_Assignment:_ In the listing below, count the lines with "begin" and report only the figure.

━━━━━ Data extracts ━━━━━

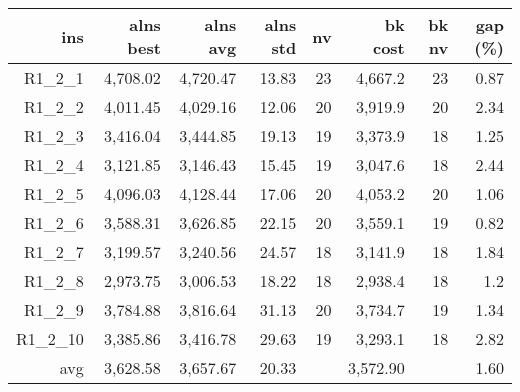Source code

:   \begin{table}[caption={Kết quả đo với tập HG\_R\_1\_2 200 yêu cầu}, label=exp:HGR12]
      \centering
      \begin{tabular}{rrrrrrrr}
        \hline
        ins & alns best & alns avg & alns std & nv & bk cost & bk nv & gap (\%) \\ \hline
        R1\_2\_1 & 4,708.02 & 4,720.47 & 13.83 & 23 & 4,667.2 & 23 & 0.87 \\ \hline
        R1\_2\_2 & 4,011.45 & 4,029.16 & 12.06 & 20 & 3,919.9 & 20 & 2.34 \\ \hline
        R1\_2\_3 & 3,416.04 & 3,444.85 & 19.13 & 19 & 3,373.9 & 18 & 1.25 \\ \hline
        R1\_2\_4 & 3,121.85 & 3,146.43 & 15.45 & 19 & 3,047.6 & 18 & 2.44 \\ \hline
        R1\_2\_5 & 4,096.03 & 4,128.44 & 17.06 & 20 & 4,053.2 & 20 & 1.06 \\ \hline
        R1\_2\_6 & 3,588.31 & 3,626.85 & 22.15 & 20 & 3,559.1 & 19 & 0.82 \\ \hline
        R1\_2\_7 & 3,199.57 & 3,240.56 & 24.57 & 18 & 3,141.9 & 18 & 1.84 \\ \hline
        R1\_2\_8 & 2,973.75 & 3,006.53 & 18.22 & 18 & 2,938.4 & 18 & 1.2 \\ \hline
        R1\_2\_9 & 3,784.88 & 3,816.64 & 31.13 & 20 & 3,734.7 & 19 & 1.34 \\ \hline
        R1\_2\_10 & 3,385.86 & 3,416.78 & 29.63 & 19 & 3,293.1 & 18 & 2.82 \\ \hline
        avg & 3,628.58 & 3,657.67 & 20.33 & & 3,572.90 & & 1.60 \\ \hline
      \end{tabular}
  \end{table}
      
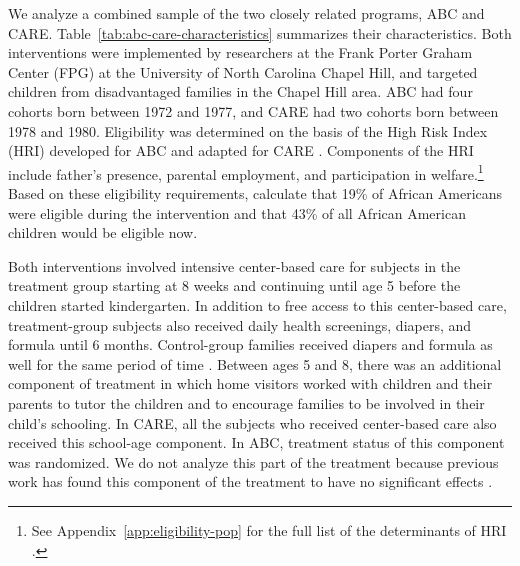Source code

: We analyze a combined sample of the two closely related programs, ABC and CARE. Table~\ref{tab:abc-care-characteristics} summarizes their characteristics. Both interventions were implemented by researchers at the Frank Porter Graham Center (FPG) at the University of North Carolina Chapel Hill, and targeted children from disadvantaged families in the Chapel Hill area. ABC had four cohorts born between 1972 and 1977, and CARE had two cohorts born between 1978 and 1980. Eligibility was determined on the basis of the High Risk Index (HRI) developed for ABC and adapted for CARE \citep{Ramey_Smith_1977_AJMD,Wasik_Ramey_etal_1990_CD}. Components of the HRI include father's presence, parental employment, and participation in welfare.\footnote{See Appendix~\ref{app:eligibility-pop} for the full list of the determinants of HRI \citep{Ramey_Smith_1977_AJMD, Wasik_Ramey_etal_1990_CD, Ramey_Campbell_1991_childreninpoverty}.} Based on these eligibility requirements, \citet{Garcia_Heckman_Leaf_etal_2017_Comp_CBA_Unpublished} calculate that 19\% of African Americans were eligible during the intervention and that 43\% of all African American children would be eligible now.

Both interventions involved intensive center-based care for subjects in the treatment group starting at 8 weeks and continuing until age 5 before the children started kindergarten. In addition to free access to this center-based care, treatment-group subjects also received daily health screenings, diapers, and formula until 6 months. Control-group families received diapers and formula as well for the same period of time \citep{Wasik_Ramey_etal_1990_CD,Ramey_Campbell_1991_childreninpoverty}. Between ages 5 and 8, there was an additional component of treatment in which home visitors worked with children and their parents to tutor the children and to encourage families to be involved in their child's schooling. In CARE, all the subjects who received center-based care also received this school-age component. In ABC, treatment status of this component was randomized. We do not analyze this part of the treatment because previous work has found this component of the treatment to have no significant effects \citep{Campbell_Ramey_etal_2002_ADS,Campbell_Conti_etal_2014_EarlyChildhoodInvestments}.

━━━━━

_Exercise answer:_ 2